Plain-text document sources
+===+

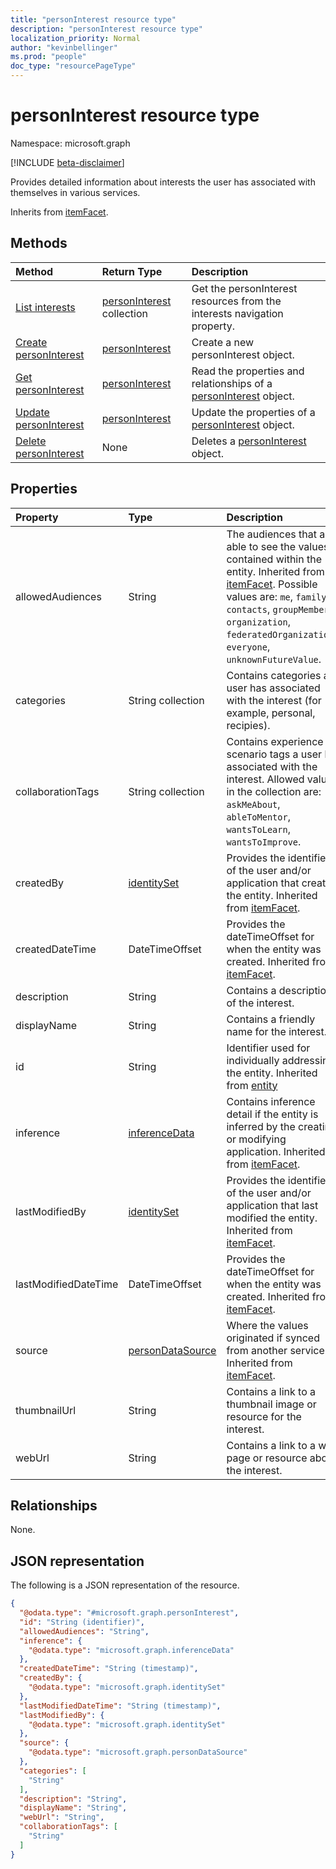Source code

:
```yaml
---
title: "personInterest resource type"
description: "personInterest resource type"
localization_priority: Normal
author: "kevinbellinger"
ms.prod: "people"
doc_type: "resourcePageType"
---
```


# personInterest resource type

Namespace: microsoft.graph

[!INCLUDE [beta-disclaimer](../../includes/beta-disclaimer.md)]

Provides detailed information about interests the user has associated with themselves in various services.

Inherits from [itemFacet](itemfacet.md).

## Methods

| Method                                                    | Return Type                         | Description                                                           |
|:----------------------------------------------------------|:------------------------------------|:----------------------------------------------------------------------|
|[List interests](../api/profile-list-interests.md)|[personInterest](../resources/personinterest.md) collection|Get the personInterest resources from the interests navigation property.|
|[Create personInterest](../api/profile-post-interests.md)|[personInterest](../resources/personinterest.md)|Create a new personInterest object.|
|[Get personInterest](../api/personinterest-get.md)|[personInterest](../resources/personinterest.md)|Read the properties and relationships of a [personInterest](../resources/personinterest.md) object.|
|[Update personInterest](../api/personinterest-update.md)|[personInterest](../resources/personinterest.md)|Update the properties of a [personInterest](../resources/personinterest.md) object.|
|[Delete personInterest](../api/personinterest-delete.md)|None|Deletes a [personInterest](../resources/personinterest.md) object.|

## Properties

|Property|Type|Description|
|:---|:---|:---|
|allowedAudiences|String|The audiences that are able to see the values contained within the entity. Inherited from [itemFacet](../resources/itemfacet.md). Possible values are: `me`, `family`, `contacts`, `groupMembers`, `organization`, `federatedOrganizations`, `everyone`, `unknownFutureValue`.|
|categories|String collection|Contains categories a user has associated with the interest (for example, personal, recipies). |
|collaborationTags|String collection|Contains experience scenario tags a user has associated with the interest. Allowed values in the collection are: `askMeAbout`, `ableToMentor`, `wantsToLearn`, `wantsToImprove`.|
|createdBy|[identitySet](../resources/identityset.md)|Provides the identifier of the user and/or application that created the entity. Inherited from [itemFacet](../resources/itemfacet.md).|
|createdDateTime|DateTimeOffset|Provides the dateTimeOffset for when the entity was created. Inherited from [itemFacet](../resources/itemfacet.md).|
|description|String|Contains a description of the interest.|
|displayName|String|Contains a friendly name for the interest.  |
|id|String|Identifier used for individually addressing the entity. Inherited from [entity](../resources/entity.md)|
|inference|[inferenceData](../resources/inferencedata.md)|Contains inference detail if the entity is inferred by the creating or modifying application. Inherited from [itemFacet](../resources/itemfacet.md).|
|lastModifiedBy|[identitySet](../resources/identityset.md)|Provides the identifier of the user and/or application that last modified the entity. Inherited from [itemFacet](../resources/itemfacet.md).|
|lastModifiedDateTime|DateTimeOffset|Provides the dateTimeOffset for when the entity was created. Inherited from [itemFacet](../resources/itemfacet.md).|
|source|[personDataSource](../resources/persondatasource.md)|Where the values originated if synced from another service. Inherited from [itemFacet](../resources/itemfacet.md).|
|thumbnailUrl|String|Contains a link to a thumbnail image or resource for the interest. |
|webUrl|String|Contains a link to a web page or resource about the interest. |

## Relationships

None.

## JSON representation

The following is a JSON representation of the resource.

<!-- {
  "blockType": "resource",
  "optionalProperties": [

  ],
  "@odata.type": "microsoft.graph.personInterest"
}-->

```json
{
  "@odata.type": "#microsoft.graph.personInterest",
  "id": "String (identifier)",
  "allowedAudiences": "String",
  "inference": {
    "@odata.type": "microsoft.graph.inferenceData"
  },
  "createdDateTime": "String (timestamp)",
  "createdBy": {
    "@odata.type": "microsoft.graph.identitySet"
  },
  "lastModifiedDateTime": "String (timestamp)",
  "lastModifiedBy": {
    "@odata.type": "microsoft.graph.identitySet"
  },
  "source": {
    "@odata.type": "microsoft.graph.personDataSource"
  },
  "categories": [
    "String"
  ],
  "description": "String",
  "displayName": "String",
  "webUrl": "String",
  "collaborationTags": [
    "String"
  ]
}
```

+===+

__Task item__
From the first line of the entries down to the line with "# personInterest resource type", print each line exactly; omit any picture.

__Answer to the problem__
Source code

:
```yaml
---
title: "personInterest resource type"
description: "personInterest resource type"
localization_priority: Normal
author: "kevinbellinger"
ms.prod: "people"
doc_type: "resourcePageType"
---
```


# personInterest resource type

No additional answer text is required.